**TASK DESCRIPTION**
When copying the data below, keep only the lines from the one with "un entorno virtual." through the one with "- バグ修正、ドキュメントの", word for word, and skip the pictures.

**DATA EXTRACTS**
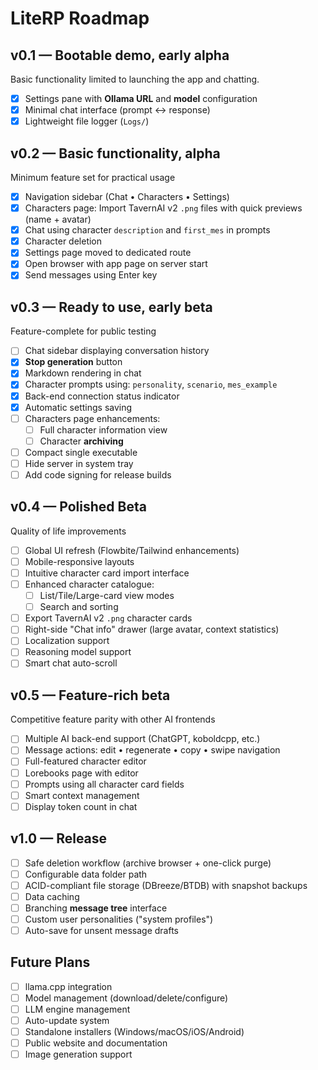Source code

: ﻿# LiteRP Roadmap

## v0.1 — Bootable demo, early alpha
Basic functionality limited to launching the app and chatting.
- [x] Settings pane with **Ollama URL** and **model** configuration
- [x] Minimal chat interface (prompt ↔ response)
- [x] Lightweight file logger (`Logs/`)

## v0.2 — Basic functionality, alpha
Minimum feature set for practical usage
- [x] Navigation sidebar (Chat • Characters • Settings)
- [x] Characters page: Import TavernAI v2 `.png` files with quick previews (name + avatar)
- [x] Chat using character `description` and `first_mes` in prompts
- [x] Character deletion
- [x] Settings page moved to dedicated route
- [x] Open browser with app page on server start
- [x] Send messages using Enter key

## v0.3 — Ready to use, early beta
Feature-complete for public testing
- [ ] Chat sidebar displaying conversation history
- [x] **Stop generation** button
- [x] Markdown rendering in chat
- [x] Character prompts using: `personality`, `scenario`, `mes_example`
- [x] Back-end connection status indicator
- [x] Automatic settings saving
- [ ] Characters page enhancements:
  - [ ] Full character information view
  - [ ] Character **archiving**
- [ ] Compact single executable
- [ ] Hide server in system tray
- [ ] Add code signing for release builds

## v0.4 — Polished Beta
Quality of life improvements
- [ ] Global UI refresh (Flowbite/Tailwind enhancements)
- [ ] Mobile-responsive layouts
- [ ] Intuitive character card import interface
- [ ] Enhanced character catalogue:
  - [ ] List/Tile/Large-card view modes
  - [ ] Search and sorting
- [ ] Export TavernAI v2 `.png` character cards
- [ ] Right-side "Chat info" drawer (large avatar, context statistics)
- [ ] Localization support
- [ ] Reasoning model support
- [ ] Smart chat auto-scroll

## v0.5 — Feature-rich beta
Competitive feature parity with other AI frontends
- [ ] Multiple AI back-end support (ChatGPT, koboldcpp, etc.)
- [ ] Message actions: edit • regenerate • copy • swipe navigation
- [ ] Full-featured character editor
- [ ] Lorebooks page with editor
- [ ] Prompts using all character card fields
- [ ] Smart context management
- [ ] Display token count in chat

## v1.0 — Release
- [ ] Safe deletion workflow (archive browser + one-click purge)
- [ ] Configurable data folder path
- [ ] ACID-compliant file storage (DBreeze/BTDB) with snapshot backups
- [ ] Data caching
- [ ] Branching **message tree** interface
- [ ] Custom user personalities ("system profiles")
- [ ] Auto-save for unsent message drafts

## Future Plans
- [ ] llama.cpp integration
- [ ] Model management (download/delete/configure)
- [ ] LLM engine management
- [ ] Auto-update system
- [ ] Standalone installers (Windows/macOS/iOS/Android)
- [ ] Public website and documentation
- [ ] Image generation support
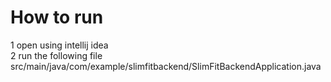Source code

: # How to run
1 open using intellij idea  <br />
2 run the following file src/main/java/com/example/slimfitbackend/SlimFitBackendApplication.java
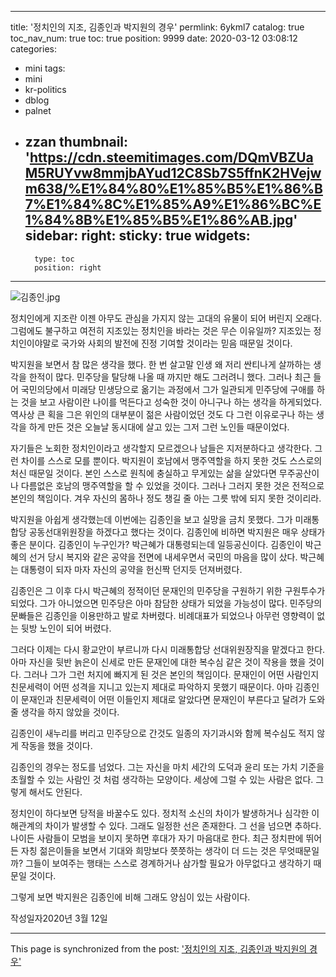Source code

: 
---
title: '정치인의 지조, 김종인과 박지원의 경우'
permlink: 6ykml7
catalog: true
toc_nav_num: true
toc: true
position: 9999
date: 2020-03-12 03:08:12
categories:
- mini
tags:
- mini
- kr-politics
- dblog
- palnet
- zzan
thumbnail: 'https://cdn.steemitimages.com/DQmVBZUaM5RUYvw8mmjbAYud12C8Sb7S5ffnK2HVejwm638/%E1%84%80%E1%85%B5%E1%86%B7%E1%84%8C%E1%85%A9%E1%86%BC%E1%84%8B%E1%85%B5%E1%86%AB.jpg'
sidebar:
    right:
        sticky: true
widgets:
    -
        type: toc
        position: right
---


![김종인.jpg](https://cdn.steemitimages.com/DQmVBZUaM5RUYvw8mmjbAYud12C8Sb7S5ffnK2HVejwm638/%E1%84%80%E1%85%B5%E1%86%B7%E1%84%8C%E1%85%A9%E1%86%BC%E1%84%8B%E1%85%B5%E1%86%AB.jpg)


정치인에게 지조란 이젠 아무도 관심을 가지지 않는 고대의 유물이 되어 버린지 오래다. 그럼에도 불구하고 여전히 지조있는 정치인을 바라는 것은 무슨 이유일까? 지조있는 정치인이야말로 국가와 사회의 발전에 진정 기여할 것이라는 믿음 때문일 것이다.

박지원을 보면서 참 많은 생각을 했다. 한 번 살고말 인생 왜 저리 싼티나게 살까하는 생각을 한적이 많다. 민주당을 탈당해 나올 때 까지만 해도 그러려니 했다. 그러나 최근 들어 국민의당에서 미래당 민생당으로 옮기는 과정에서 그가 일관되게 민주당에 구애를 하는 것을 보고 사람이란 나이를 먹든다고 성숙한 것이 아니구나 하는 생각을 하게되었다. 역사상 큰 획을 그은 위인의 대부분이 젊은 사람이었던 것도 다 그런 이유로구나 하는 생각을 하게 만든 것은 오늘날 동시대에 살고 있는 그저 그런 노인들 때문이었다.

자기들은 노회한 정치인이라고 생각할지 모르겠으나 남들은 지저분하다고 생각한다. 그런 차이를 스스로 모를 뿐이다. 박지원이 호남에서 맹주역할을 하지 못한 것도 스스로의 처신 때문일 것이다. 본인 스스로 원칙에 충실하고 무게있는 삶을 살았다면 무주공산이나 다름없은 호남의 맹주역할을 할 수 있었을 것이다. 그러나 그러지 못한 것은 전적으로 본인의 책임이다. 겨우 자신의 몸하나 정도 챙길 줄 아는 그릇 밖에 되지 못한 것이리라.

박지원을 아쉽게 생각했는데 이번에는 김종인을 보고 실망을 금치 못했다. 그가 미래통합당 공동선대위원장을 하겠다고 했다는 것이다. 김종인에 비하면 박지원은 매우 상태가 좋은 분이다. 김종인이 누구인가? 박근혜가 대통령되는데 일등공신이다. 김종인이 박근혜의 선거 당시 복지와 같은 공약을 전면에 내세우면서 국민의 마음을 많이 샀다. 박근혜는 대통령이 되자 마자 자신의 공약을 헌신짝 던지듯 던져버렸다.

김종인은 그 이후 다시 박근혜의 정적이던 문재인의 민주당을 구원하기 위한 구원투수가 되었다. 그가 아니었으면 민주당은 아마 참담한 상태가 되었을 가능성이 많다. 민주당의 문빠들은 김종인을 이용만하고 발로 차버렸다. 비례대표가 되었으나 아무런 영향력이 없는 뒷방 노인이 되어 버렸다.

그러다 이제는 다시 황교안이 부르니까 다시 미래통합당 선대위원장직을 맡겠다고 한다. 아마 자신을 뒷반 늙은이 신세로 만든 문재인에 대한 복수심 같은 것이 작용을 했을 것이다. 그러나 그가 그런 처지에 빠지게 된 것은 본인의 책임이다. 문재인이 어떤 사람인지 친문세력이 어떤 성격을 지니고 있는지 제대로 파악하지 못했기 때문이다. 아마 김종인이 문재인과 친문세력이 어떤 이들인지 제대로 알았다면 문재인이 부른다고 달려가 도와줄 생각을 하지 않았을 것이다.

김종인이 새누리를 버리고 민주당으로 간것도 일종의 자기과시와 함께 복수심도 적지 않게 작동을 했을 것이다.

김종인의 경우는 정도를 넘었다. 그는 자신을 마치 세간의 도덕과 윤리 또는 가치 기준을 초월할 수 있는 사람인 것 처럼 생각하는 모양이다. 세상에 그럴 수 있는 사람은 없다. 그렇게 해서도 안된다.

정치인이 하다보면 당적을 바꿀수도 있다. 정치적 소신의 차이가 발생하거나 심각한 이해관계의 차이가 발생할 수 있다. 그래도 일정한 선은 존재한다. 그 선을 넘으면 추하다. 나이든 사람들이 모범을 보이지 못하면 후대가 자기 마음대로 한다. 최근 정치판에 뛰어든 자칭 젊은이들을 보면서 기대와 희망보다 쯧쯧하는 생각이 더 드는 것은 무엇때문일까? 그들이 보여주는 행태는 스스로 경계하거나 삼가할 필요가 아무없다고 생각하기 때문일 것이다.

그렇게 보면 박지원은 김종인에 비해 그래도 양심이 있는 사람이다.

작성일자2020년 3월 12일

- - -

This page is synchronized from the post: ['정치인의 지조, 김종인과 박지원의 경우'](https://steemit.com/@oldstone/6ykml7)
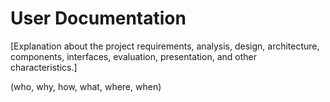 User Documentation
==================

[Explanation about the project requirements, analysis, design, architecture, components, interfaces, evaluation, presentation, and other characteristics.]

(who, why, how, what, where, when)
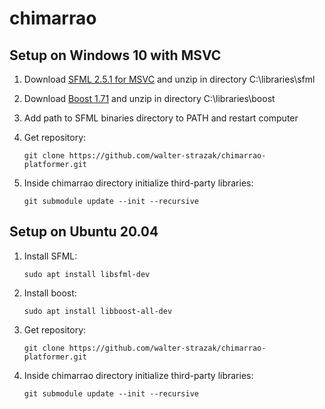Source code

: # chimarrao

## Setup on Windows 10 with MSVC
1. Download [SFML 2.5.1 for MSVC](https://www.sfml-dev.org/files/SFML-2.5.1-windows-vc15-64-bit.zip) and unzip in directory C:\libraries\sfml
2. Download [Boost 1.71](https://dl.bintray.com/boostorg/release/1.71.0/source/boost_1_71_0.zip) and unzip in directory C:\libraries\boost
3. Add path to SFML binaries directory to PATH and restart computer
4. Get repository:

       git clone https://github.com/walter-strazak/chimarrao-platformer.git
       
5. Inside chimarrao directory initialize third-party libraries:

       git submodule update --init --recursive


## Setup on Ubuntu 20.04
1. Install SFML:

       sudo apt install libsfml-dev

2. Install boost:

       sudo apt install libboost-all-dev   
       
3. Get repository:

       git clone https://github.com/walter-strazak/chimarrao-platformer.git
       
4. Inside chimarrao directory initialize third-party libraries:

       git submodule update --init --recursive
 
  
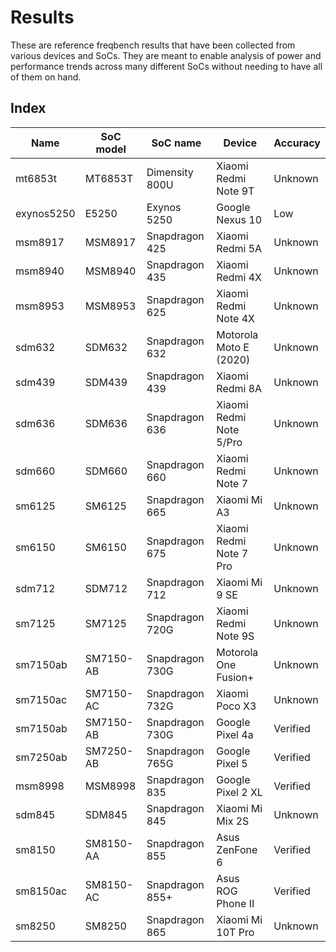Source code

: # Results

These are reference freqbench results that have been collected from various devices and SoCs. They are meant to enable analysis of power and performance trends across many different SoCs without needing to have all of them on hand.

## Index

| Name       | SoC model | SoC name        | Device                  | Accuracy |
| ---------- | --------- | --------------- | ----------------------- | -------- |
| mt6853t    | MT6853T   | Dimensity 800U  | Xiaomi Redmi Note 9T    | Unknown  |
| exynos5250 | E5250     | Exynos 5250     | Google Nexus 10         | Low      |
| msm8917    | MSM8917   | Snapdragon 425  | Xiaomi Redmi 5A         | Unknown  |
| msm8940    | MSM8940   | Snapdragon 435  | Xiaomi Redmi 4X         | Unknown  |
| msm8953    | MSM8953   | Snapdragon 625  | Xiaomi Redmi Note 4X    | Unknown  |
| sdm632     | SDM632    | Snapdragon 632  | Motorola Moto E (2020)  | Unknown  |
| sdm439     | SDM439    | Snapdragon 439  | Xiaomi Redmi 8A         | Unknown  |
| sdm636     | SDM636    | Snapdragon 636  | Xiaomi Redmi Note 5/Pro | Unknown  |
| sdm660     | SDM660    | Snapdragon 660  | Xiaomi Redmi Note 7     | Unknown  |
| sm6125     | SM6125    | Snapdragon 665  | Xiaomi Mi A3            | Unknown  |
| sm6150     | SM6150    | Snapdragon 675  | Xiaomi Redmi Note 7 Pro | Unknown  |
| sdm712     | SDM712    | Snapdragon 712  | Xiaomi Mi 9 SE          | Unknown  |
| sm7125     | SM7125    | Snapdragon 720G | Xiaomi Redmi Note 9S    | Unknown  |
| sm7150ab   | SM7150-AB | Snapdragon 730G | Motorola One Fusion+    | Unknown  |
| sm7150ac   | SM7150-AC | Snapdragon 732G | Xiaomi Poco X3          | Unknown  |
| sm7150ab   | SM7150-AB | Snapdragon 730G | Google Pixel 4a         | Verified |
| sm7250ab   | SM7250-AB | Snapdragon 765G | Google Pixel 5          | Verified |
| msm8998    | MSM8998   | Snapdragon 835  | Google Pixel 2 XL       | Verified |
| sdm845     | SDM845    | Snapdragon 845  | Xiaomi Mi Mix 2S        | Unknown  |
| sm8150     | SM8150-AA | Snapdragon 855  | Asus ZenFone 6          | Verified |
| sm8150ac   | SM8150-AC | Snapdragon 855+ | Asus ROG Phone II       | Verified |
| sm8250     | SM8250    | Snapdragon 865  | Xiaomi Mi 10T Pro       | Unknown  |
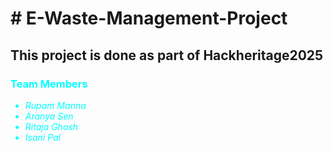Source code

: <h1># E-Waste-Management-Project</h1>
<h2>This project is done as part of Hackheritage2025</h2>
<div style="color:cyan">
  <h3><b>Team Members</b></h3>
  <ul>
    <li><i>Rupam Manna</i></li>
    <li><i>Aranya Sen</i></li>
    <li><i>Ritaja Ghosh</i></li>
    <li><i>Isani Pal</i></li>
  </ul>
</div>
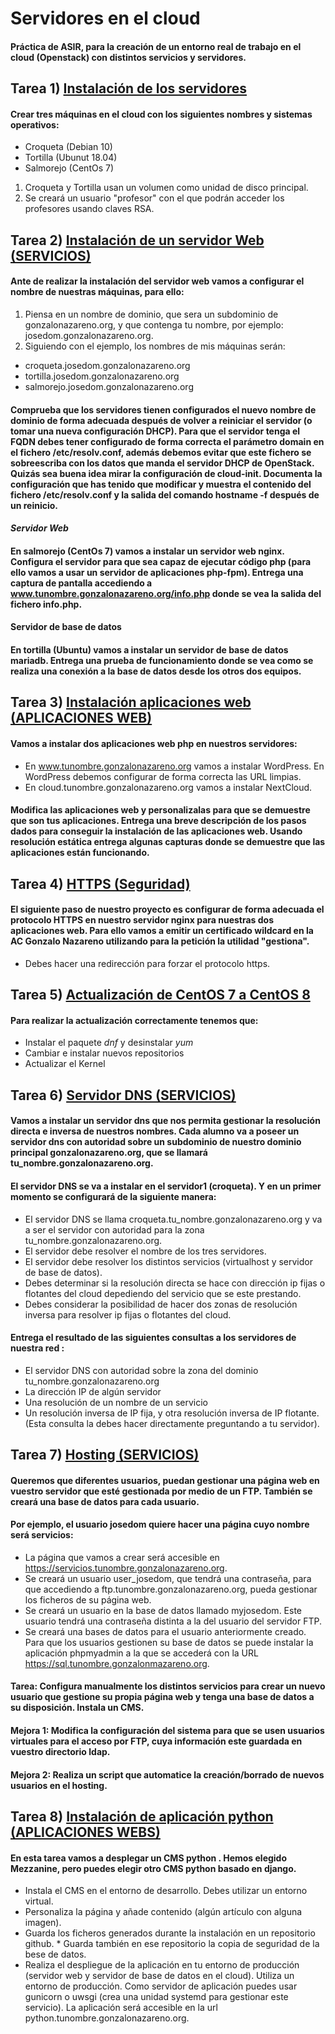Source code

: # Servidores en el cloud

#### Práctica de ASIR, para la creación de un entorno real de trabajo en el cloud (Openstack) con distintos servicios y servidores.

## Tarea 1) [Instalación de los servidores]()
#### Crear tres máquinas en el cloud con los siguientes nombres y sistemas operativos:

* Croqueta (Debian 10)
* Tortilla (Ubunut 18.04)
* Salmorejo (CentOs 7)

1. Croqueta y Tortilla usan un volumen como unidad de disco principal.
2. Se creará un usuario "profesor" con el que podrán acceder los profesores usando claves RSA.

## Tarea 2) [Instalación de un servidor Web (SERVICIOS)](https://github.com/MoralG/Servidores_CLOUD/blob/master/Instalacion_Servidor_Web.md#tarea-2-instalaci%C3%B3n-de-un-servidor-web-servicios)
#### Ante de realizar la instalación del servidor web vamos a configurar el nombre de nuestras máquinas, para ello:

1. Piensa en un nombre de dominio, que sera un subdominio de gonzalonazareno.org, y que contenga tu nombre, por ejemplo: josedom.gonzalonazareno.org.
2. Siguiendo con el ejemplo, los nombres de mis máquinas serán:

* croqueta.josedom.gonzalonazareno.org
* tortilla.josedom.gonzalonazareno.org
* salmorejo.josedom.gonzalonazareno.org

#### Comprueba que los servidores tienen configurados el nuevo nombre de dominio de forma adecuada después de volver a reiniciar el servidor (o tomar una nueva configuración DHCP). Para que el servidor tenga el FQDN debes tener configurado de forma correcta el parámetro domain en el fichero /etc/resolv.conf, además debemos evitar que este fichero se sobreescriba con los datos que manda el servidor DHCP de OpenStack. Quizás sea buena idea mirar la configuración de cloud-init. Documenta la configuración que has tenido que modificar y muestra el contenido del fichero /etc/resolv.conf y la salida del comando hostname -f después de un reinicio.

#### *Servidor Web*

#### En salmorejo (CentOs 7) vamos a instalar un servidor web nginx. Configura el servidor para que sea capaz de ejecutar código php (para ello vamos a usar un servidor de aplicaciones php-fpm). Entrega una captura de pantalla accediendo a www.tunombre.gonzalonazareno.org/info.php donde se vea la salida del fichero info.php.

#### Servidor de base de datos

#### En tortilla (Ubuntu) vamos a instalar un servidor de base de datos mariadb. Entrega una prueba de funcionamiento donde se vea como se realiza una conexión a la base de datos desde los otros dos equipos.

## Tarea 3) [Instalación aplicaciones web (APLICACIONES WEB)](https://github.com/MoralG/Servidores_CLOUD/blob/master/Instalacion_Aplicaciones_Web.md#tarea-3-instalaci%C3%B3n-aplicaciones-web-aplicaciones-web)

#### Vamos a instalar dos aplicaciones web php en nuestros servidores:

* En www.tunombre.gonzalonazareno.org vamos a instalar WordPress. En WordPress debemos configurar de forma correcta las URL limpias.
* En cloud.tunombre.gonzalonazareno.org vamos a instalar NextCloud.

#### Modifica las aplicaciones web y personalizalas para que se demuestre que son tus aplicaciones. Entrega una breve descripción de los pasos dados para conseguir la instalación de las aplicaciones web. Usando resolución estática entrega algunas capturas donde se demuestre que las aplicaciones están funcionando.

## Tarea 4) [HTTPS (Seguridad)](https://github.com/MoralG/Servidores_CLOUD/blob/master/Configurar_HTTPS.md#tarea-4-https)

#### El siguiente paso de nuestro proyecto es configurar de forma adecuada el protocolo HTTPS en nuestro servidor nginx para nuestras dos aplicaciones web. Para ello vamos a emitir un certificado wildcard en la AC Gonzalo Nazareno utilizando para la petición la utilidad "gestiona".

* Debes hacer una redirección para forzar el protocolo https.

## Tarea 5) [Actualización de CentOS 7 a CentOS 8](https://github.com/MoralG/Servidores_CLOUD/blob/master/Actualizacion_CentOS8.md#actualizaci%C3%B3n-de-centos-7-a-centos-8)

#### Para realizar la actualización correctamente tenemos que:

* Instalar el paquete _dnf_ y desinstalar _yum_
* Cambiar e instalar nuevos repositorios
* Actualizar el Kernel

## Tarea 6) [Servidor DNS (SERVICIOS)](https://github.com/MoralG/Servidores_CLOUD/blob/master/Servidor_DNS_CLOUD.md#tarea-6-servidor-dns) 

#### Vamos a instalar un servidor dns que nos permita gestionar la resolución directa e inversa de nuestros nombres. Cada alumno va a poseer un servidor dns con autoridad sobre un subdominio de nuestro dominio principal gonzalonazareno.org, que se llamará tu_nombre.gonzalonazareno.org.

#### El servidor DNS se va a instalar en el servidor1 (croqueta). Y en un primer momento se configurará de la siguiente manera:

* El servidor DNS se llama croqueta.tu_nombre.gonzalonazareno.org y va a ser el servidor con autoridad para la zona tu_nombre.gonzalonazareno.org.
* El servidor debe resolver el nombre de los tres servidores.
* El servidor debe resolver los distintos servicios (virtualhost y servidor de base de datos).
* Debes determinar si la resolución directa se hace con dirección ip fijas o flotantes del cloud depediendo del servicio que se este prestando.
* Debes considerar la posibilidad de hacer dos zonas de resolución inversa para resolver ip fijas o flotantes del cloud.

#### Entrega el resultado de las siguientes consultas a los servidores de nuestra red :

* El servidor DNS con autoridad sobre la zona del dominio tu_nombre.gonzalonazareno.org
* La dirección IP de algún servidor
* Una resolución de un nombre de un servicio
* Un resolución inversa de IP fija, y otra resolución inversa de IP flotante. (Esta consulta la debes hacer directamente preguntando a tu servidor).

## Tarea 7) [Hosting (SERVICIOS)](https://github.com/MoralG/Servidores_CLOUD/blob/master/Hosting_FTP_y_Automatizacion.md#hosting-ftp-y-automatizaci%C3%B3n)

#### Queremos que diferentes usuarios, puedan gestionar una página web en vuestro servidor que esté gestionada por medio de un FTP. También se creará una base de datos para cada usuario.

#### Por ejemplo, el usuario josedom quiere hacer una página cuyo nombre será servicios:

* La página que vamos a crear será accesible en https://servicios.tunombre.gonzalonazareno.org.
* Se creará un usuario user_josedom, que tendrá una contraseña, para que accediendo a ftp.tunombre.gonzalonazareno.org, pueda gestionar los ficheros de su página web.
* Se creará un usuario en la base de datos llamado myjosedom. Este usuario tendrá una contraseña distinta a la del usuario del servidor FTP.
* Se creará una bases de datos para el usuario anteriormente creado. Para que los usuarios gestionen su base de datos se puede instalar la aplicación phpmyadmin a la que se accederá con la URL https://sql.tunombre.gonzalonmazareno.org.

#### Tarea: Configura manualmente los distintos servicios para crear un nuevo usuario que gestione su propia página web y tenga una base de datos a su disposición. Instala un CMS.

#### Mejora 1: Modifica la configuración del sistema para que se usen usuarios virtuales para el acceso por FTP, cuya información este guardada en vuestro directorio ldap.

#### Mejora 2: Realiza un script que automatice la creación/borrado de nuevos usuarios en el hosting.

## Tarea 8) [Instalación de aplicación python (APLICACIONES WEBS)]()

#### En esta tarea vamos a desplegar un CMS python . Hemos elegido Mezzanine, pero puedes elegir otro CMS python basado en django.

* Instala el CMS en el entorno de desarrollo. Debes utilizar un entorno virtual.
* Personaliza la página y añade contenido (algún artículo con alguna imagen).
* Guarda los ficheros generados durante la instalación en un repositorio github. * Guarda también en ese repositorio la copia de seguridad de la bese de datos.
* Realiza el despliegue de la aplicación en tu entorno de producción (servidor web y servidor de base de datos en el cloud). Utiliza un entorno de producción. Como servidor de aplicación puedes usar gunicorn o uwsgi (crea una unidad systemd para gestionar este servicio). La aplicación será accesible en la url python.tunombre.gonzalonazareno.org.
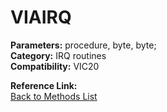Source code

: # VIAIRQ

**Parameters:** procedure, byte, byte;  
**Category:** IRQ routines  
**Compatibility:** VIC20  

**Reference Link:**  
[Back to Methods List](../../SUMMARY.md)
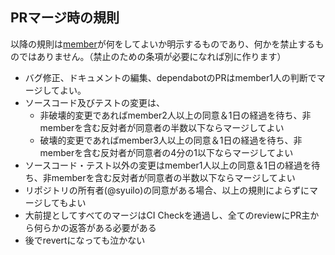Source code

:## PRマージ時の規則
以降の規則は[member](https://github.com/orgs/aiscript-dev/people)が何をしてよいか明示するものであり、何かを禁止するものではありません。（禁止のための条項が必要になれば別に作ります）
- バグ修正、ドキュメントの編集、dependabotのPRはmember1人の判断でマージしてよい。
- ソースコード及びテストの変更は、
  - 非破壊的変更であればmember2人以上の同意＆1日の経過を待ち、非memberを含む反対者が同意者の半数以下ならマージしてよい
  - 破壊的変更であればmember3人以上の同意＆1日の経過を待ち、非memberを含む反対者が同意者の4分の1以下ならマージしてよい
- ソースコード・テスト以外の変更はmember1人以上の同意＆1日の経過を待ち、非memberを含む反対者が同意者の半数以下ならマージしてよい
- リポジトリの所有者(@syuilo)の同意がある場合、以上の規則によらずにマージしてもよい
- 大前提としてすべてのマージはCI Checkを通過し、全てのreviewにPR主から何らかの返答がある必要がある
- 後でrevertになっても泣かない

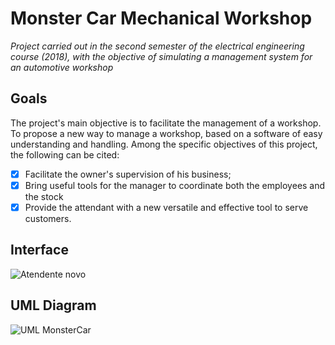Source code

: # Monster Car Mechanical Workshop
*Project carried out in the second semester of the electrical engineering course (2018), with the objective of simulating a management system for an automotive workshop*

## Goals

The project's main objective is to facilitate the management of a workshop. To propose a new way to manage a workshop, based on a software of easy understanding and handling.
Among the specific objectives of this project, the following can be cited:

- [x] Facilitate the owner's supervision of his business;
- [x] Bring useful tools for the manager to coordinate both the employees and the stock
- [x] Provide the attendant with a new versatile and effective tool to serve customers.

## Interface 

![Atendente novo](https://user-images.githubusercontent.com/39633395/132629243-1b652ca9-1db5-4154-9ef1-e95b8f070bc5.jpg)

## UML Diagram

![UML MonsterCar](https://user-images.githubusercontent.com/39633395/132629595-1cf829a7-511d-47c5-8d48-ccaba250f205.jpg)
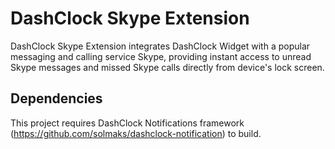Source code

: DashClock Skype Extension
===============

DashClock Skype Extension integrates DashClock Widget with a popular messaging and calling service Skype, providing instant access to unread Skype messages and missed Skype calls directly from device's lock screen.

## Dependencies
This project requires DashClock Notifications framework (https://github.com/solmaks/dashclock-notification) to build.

**SOLUTION TO THIS EXERCISE**
* Instala el CMS en el entorno de desarrollo. Debes utilizar un entorno virtual.
* Personaliza la página y añade contenido (algún artículo con alguna imagen).
* Guarda los ficheros generados durante la instalación en un repositorio github. * Guarda también en ese repositorio la copia de seguridad de la bese de datos.
* Realiza el despliegue de la aplicación en tu entorno de producción (servidor web y servidor de base de datos en el cloud). Utiliza un entorno de producción. Como servidor de aplicación puedes usar gunicorn o uwsgi (crea una unidad systemd para gestionar este servicio). La aplicación será accesible en la url python.tunombre.gonzalonazareno.org.
Source code

: # VIAIRQ

**Parameters:** procedure, byte, byte;  
**Category:** IRQ routines  
**Compatibility:** VIC20  

**Reference Link:**  
[Back to Methods List](../../SUMMARY.md)
Source code

:## PRマージ時の規則
以降の規則は[member](https://github.com/orgs/aiscript-dev/people)が何をしてよいか明示するものであり、何かを禁止するものではありません。（禁止のための条項が必要になれば別に作ります）
- バグ修正、ドキュメントの編集、dependabotのPRはmember1人の判断でマージしてよい。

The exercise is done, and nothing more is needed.